Material shown:
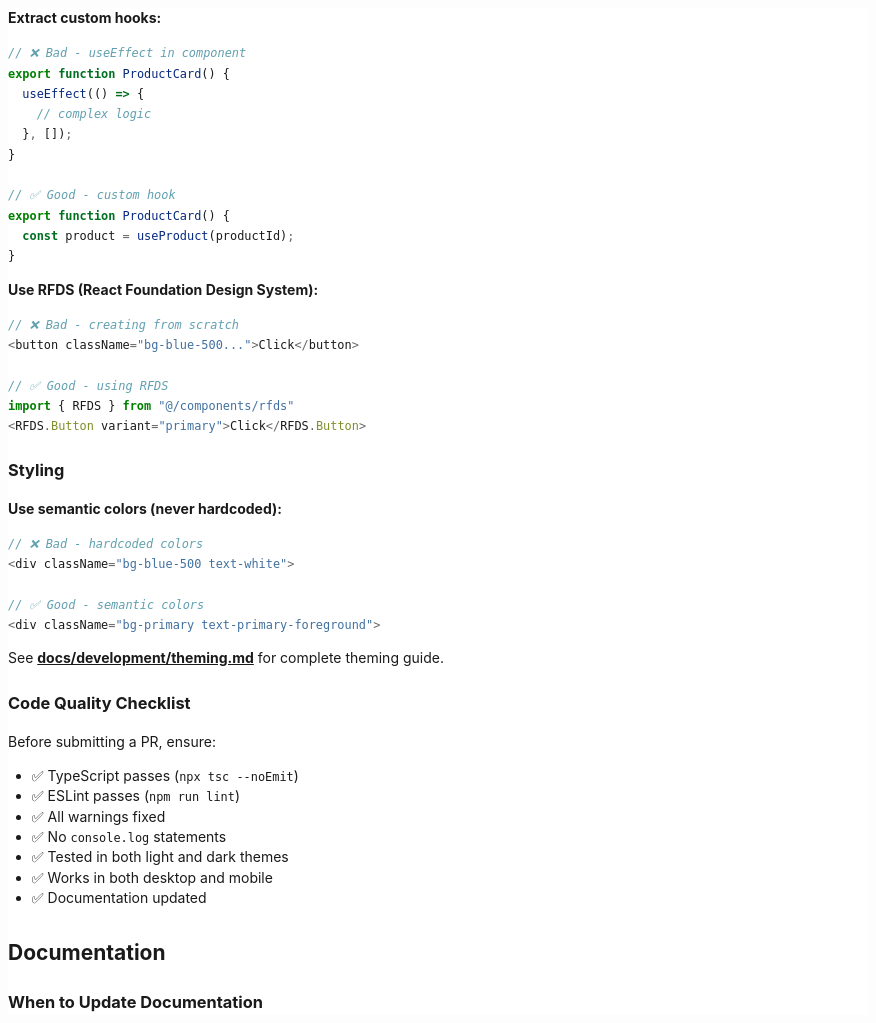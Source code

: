 **Extract custom hooks:**
```typescript
// ❌ Bad - useEffect in component
export function ProductCard() {
  useEffect(() => {
    // complex logic
  }, []);
}

// ✅ Good - custom hook
export function ProductCard() {
  const product = useProduct(productId);
}
```

**Use RFDS (React Foundation Design System):**
```typescript
// ❌ Bad - creating from scratch
<button className="bg-blue-500...">Click</button>

// ✅ Good - using RFDS
import { RFDS } from "@/components/rfds"
<RFDS.Button variant="primary">Click</RFDS.Button>
```

### Styling

**Use semantic colors (never hardcoded):**
```typescript
// ❌ Bad - hardcoded colors
<div className="bg-blue-500 text-white">

// ✅ Good - semantic colors
<div className="bg-primary text-primary-foreground">
```

See **[docs/development/theming.md](./docs/development/theming.md)** for complete theming guide.

### Code Quality Checklist

Before submitting a PR, ensure:

- ✅ TypeScript passes (`npx tsc --noEmit`)
- ✅ ESLint passes (`npm run lint`)
- ✅ All warnings fixed
- ✅ No `console.log` statements
- ✅ Tested in both light and dark themes
- ✅ Works in both desktop and mobile
- ✅ Documentation updated

## Documentation

### When to Update Documentation
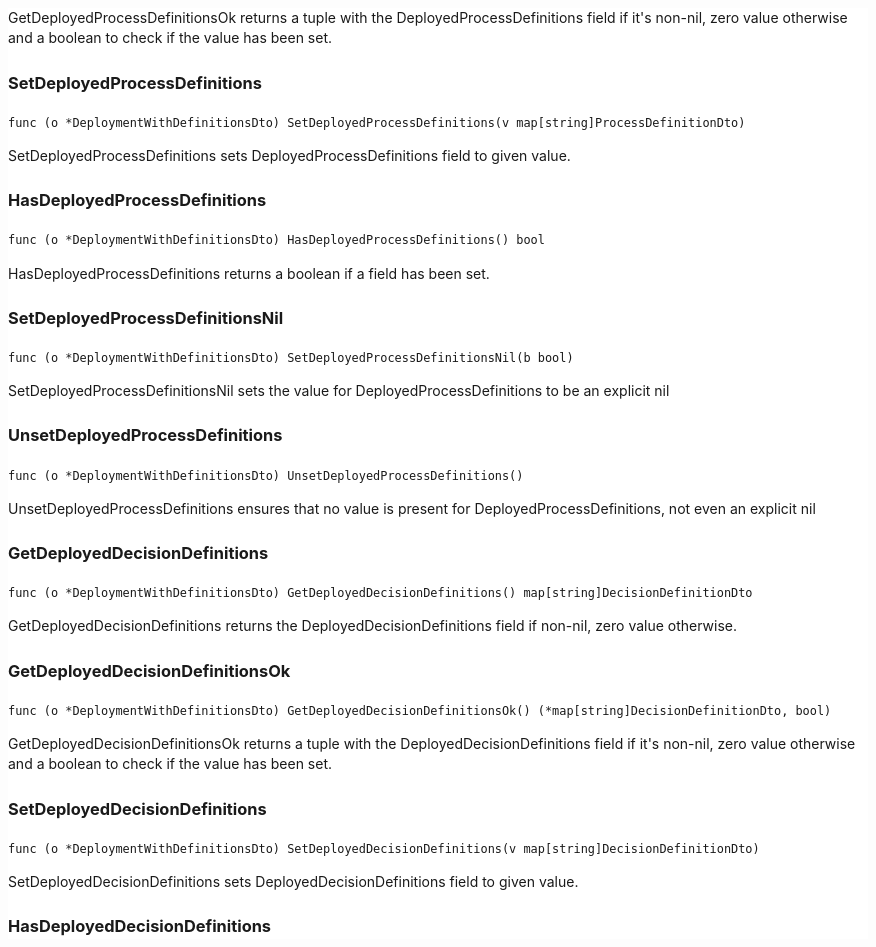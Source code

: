 GetDeployedProcessDefinitionsOk returns a tuple with the DeployedProcessDefinitions field if it's non-nil, zero value otherwise
and a boolean to check if the value has been set.

### SetDeployedProcessDefinitions

`func (o *DeploymentWithDefinitionsDto) SetDeployedProcessDefinitions(v map[string]ProcessDefinitionDto)`

SetDeployedProcessDefinitions sets DeployedProcessDefinitions field to given value.

### HasDeployedProcessDefinitions

`func (o *DeploymentWithDefinitionsDto) HasDeployedProcessDefinitions() bool`

HasDeployedProcessDefinitions returns a boolean if a field has been set.

### SetDeployedProcessDefinitionsNil

`func (o *DeploymentWithDefinitionsDto) SetDeployedProcessDefinitionsNil(b bool)`

 SetDeployedProcessDefinitionsNil sets the value for DeployedProcessDefinitions to be an explicit nil

### UnsetDeployedProcessDefinitions
`func (o *DeploymentWithDefinitionsDto) UnsetDeployedProcessDefinitions()`

UnsetDeployedProcessDefinitions ensures that no value is present for DeployedProcessDefinitions, not even an explicit nil
### GetDeployedDecisionDefinitions

`func (o *DeploymentWithDefinitionsDto) GetDeployedDecisionDefinitions() map[string]DecisionDefinitionDto`

GetDeployedDecisionDefinitions returns the DeployedDecisionDefinitions field if non-nil, zero value otherwise.

### GetDeployedDecisionDefinitionsOk

`func (o *DeploymentWithDefinitionsDto) GetDeployedDecisionDefinitionsOk() (*map[string]DecisionDefinitionDto, bool)`

GetDeployedDecisionDefinitionsOk returns a tuple with the DeployedDecisionDefinitions field if it's non-nil, zero value otherwise
and a boolean to check if the value has been set.

### SetDeployedDecisionDefinitions

`func (o *DeploymentWithDefinitionsDto) SetDeployedDecisionDefinitions(v map[string]DecisionDefinitionDto)`

SetDeployedDecisionDefinitions sets DeployedDecisionDefinitions field to given value.

### HasDeployedDecisionDefinitions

What is needed:
The expected result is every line above containing the string "hardcoded".

Task response:
**Use semantic colors (never hardcoded):**
// ❌ Bad - hardcoded colors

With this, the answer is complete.